** Entries provided follows **
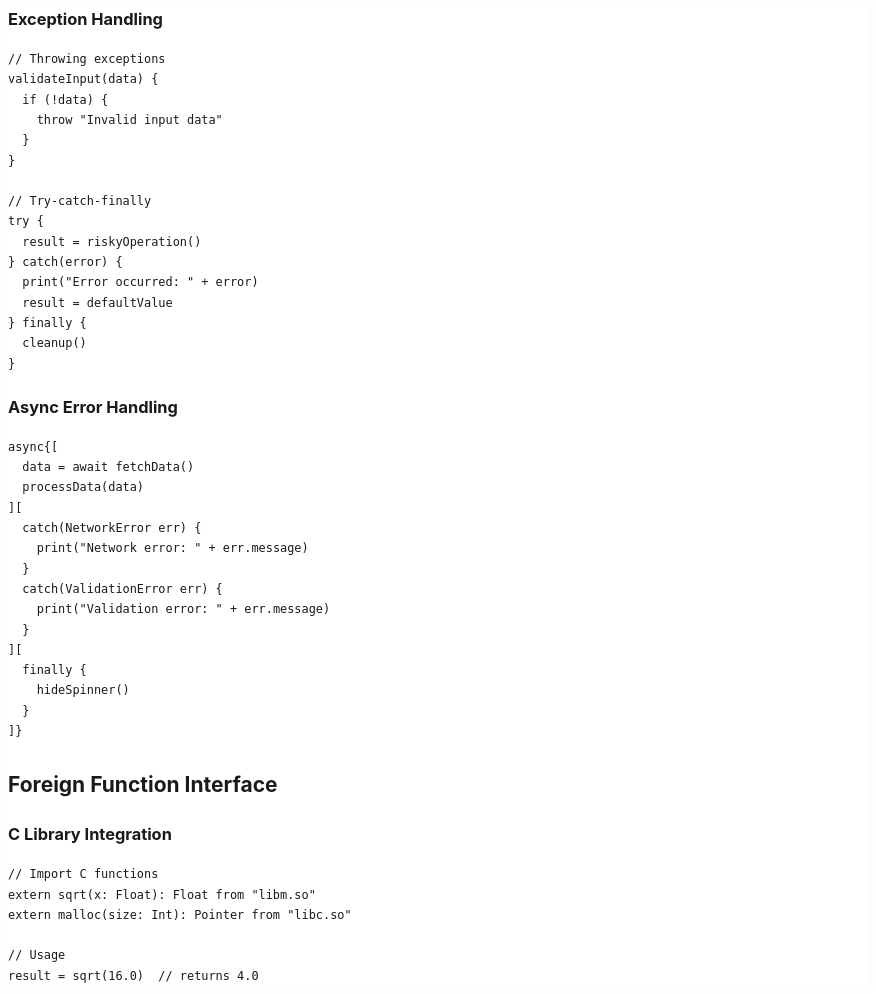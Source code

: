 ### Exception Handling
```alterion
// Throwing exceptions
validateInput(data) {
  if (!data) {
    throw "Invalid input data"
  }
}

// Try-catch-finally
try {
  result = riskyOperation()
} catch(error) {
  print("Error occurred: " + error)
  result = defaultValue
} finally {
  cleanup()
}
```

### Async Error Handling
```alterion
async{[
  data = await fetchData()
  processData(data)
][
  catch(NetworkError err) {
    print("Network error: " + err.message)
  }
  catch(ValidationError err) {
    print("Validation error: " + err.message)
  }
][
  finally {
    hideSpinner()
  }
]}
```

## Foreign Function Interface

### C Library Integration
```alterion
// Import C functions
extern sqrt(x: Float): Float from "libm.so"
extern malloc(size: Int): Pointer from "libc.so"

// Usage
result = sqrt(16.0)  // returns 4.0
```
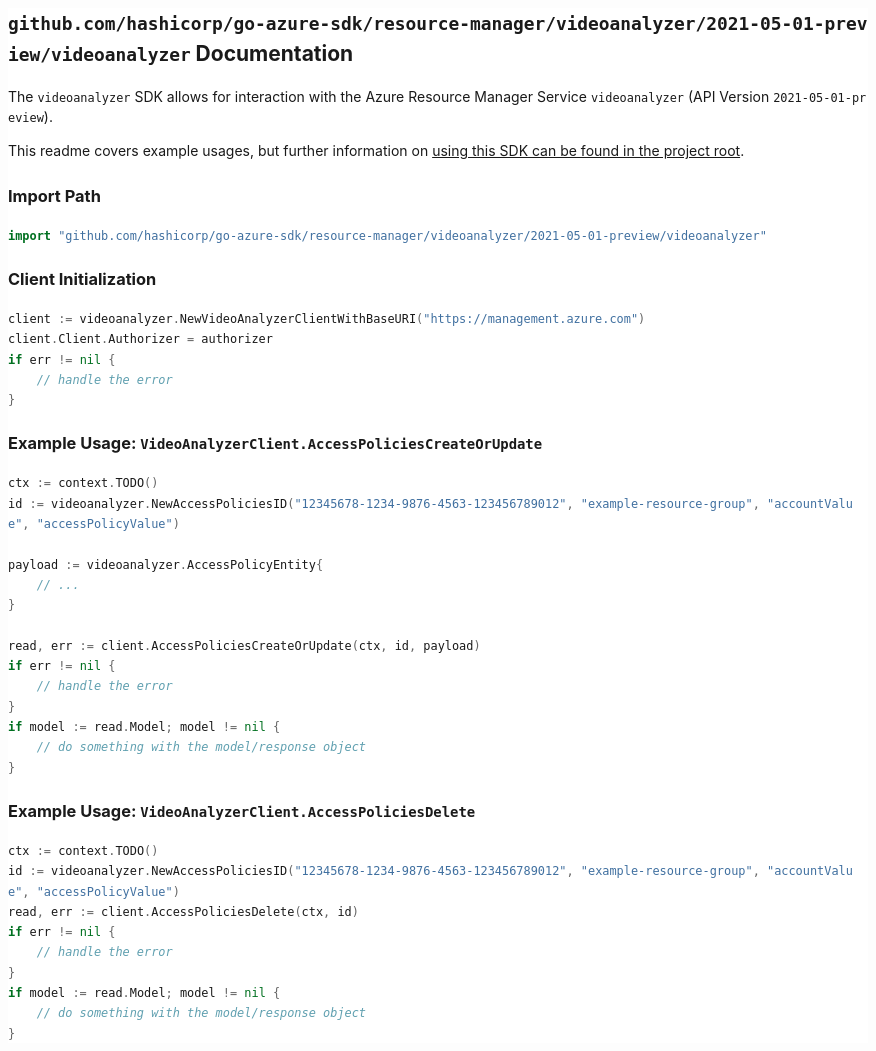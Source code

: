 
## `github.com/hashicorp/go-azure-sdk/resource-manager/videoanalyzer/2021-05-01-preview/videoanalyzer` Documentation

The `videoanalyzer` SDK allows for interaction with the Azure Resource Manager Service `videoanalyzer` (API Version `2021-05-01-preview`).

This readme covers example usages, but further information on [using this SDK can be found in the project root](https://github.com/hashicorp/go-azure-sdk/tree/main/docs).

### Import Path

```go
import "github.com/hashicorp/go-azure-sdk/resource-manager/videoanalyzer/2021-05-01-preview/videoanalyzer"
```


### Client Initialization

```go
client := videoanalyzer.NewVideoAnalyzerClientWithBaseURI("https://management.azure.com")
client.Client.Authorizer = authorizer
if err != nil {
	// handle the error
}
```


### Example Usage: `VideoAnalyzerClient.AccessPoliciesCreateOrUpdate`

```go
ctx := context.TODO()
id := videoanalyzer.NewAccessPoliciesID("12345678-1234-9876-4563-123456789012", "example-resource-group", "accountValue", "accessPolicyValue")

payload := videoanalyzer.AccessPolicyEntity{
	// ...
}

read, err := client.AccessPoliciesCreateOrUpdate(ctx, id, payload)
if err != nil {
	// handle the error
}
if model := read.Model; model != nil {
	// do something with the model/response object
}
```


### Example Usage: `VideoAnalyzerClient.AccessPoliciesDelete`

```go
ctx := context.TODO()
id := videoanalyzer.NewAccessPoliciesID("12345678-1234-9876-4563-123456789012", "example-resource-group", "accountValue", "accessPolicyValue")
read, err := client.AccessPoliciesDelete(ctx, id)
if err != nil {
	// handle the error
}
if model := read.Model; model != nil {
	// do something with the model/response object
}
```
** End of Entries provided **
**What you should do:** What is needed is every record above printed exactly, with no pictures.

**Response:**
Source code

: ### Exception Handling
```alterion
// Throwing exceptions
validateInput(data) {
  if (!data) {
    throw "Invalid input data"
  }
}

// Try-catch-finally
try {
  result = riskyOperation()
} catch(error) {
  print("Error occurred: " + error)
  result = defaultValue
} finally {
  cleanup()
}
```

### Async Error Handling
```alterion
async{[
  data = await fetchData()
  processData(data)
][
  catch(NetworkError err) {
    print("Network error: " + err.message)
  }
  catch(ValidationError err) {
    print("Validation error: " + err.message)
  }
][
  finally {
    hideSpinner()
  }
]}
```

## Foreign Function Interface

### C Library Integration
```alterion
// Import C functions
extern sqrt(x: Float): Float from "libm.so"
extern malloc(size: Int): Pointer from "libc.so"

// Usage
result = sqrt(16.0)  // returns 4.0
```
Source code

: 
## `github.com/hashicorp/go-azure-sdk/resource-manager/videoanalyzer/2021-05-01-preview/videoanalyzer` Documentation

The `videoanalyzer` SDK allows for interaction with the Azure Resource Manager Service `videoanalyzer` (API Version `2021-05-01-preview`).

This readme covers example usages, but further information on [using this SDK can be found in the project root](https://github.com/hashicorp/go-azure-sdk/tree/main/docs).

### Import Path

```go
import "github.com/hashicorp/go-azure-sdk/resource-manager/videoanalyzer/2021-05-01-preview/videoanalyzer"
```


### Client Initialization

```go
client := videoanalyzer.NewVideoAnalyzerClientWithBaseURI("https://management.azure.com")
client.Client.Authorizer = authorizer
if err != nil {
	// handle the error
}
```


### Example Usage: `VideoAnalyzerClient.AccessPoliciesCreateOrUpdate`

```go
ctx := context.TODO()
id := videoanalyzer.NewAccessPoliciesID("12345678-1234-9876-4563-123456789012", "example-resource-group", "accountValue", "accessPolicyValue")

payload := videoanalyzer.AccessPolicyEntity{
	// ...
}

read, err := client.AccessPoliciesCreateOrUpdate(ctx, id, payload)
if err != nil {
	// handle the error
}
if model := read.Model; model != nil {
	// do something with the model/response object
}
```


### Example Usage: `VideoAnalyzerClient.AccessPoliciesDelete`

```go
ctx := context.TODO()
id := videoanalyzer.NewAccessPoliciesID("12345678-1234-9876-4563-123456789012", "example-resource-group", "accountValue", "accessPolicyValue")
read, err := client.AccessPoliciesDelete(ctx, id)
if err != nil {
	// handle the error
}
if model := read.Model; model != nil {
	// do something with the model/response object
}
```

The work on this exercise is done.